The only other Breillat film I’ve seen was Fat Girl, which I made a point of attending during one of my excursions to New York once I realized it was playing there (I believe it found its way to Portland for a very brief run months later, which gives you some perspective on the status bestowed by indie-film distributors upon our little out-of-the-way cities that aren’t New York or Los Angeles). The story of a petulant, morose, and, yes, fat young girl, her tortured older sister, and her discontented parents, especially her mother (played by Atom Egoyan regular Arsinee Khanjian) and their insular bourgeois villa life. The film is marked by the violence, sexual chaos, and despair underlying their existence (and which one couldn’t be blamed for assuming Breillat feels underlies life in general), and only the misfit young girl seems capable of really grasping and eventually, narrowly escaping it. It was bracing, accomplished, and a little horrifying in that ultramodern-understated way that the French seem so fond and capable of.

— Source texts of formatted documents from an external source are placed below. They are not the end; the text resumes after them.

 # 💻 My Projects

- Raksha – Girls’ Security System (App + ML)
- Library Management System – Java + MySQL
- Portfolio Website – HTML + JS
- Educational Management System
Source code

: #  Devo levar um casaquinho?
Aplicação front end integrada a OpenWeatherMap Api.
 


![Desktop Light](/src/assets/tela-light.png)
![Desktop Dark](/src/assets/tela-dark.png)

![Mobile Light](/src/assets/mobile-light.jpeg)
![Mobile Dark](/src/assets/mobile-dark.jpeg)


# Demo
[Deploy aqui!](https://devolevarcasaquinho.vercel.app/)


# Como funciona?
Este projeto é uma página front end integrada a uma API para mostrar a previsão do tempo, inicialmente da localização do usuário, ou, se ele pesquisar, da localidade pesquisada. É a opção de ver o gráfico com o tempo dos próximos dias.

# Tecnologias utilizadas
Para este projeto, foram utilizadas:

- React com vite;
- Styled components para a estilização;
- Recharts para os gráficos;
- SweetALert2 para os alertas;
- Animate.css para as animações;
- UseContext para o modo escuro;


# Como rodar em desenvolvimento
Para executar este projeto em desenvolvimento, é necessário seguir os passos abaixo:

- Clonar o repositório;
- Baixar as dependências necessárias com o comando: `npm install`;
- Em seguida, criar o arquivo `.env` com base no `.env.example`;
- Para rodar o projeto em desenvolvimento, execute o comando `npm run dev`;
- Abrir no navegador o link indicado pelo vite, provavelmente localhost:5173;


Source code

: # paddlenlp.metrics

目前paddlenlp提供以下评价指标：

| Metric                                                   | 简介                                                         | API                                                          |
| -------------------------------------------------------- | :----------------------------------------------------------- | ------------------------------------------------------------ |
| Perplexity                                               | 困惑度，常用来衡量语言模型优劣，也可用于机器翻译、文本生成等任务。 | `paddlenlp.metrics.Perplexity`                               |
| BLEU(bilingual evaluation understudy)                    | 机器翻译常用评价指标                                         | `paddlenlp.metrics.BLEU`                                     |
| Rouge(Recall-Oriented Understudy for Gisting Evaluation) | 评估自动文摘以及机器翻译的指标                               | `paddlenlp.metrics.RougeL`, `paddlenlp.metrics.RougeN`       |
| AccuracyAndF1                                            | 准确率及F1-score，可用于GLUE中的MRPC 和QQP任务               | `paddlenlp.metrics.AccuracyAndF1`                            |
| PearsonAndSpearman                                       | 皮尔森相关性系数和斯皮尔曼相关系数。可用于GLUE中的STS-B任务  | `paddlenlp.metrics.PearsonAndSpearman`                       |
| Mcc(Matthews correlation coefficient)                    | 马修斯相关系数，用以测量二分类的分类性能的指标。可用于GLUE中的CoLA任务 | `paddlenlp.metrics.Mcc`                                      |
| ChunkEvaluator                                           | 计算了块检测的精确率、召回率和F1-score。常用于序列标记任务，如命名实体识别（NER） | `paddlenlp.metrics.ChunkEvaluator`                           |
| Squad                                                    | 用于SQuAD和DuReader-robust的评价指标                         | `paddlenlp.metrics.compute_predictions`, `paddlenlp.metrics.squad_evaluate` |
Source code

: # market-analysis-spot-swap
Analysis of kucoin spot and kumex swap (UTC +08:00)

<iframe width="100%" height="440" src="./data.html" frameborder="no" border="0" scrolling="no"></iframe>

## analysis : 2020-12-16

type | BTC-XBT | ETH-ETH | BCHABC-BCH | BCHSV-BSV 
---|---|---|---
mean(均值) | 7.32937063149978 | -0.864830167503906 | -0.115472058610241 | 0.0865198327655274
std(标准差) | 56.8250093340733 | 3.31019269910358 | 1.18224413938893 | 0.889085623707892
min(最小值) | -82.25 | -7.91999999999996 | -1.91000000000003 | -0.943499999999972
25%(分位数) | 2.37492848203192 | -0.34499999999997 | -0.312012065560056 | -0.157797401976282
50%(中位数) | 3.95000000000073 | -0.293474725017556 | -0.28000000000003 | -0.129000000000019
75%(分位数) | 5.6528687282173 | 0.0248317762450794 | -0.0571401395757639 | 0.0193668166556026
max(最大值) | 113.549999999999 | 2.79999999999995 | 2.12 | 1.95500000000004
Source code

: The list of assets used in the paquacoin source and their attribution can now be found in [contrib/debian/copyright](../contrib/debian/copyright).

The first of last night’s Breillat double-dip was Sex is Comedy, which evidently is the slightly fictionalized autobiography of Fat Girl’s production. There is the Breillat-like director, a frantic perfectionist who’s written a screenplay involving some very uncomfortable, very graphic, and very long sex scenes, which she then has to convince her alternately moody, spoiled, and just eccentric actors (who seem to detest her almost as much as they detest each other) to perform in a manner that she’s choreographed precisely from second to second.

The film does, in fact, succeed as a comedy, but the humor is derived not so much from the sex as from the constantly escalating anxiety and conflict surrounding the performance of fictional sex for a director, crew, and camera. Watching it, you can hardly imagine these people behaving any differently, given the rather singular creative experience they’ve put themselves in for; when they finally get the scene right, and we see it in all its real-time emotional and physical brutality, it’s an emotional moment similar to that following a live birth.

Sex is Comedy would’ve made an excellent double feature with Fat Girl, but thank god there was some sort of levity preceding Anatomy of Hell. Using the word “anatomy” in the title is the only thing remotely like a joke to be found anywhere near this one; otherwise, it's one of the most precisely, systematically unflinching, problematic films I’ve ever seen.

The story and its chronology are very simple: A very unhappy-looking young woman is hanging out at a gay bar, surrounded by happy hedonists. She’s rudely jostled by a handsome man as she makes her way to the toilet, where she attempts to slash her wrists. The rude man finds her there and takes her to the doctor. She subsequently offers him money in return for coming home with her and looking at her naked body. This is something she knows is not his cup of tea, and the proposition is presented by her as almost a sort of challenge.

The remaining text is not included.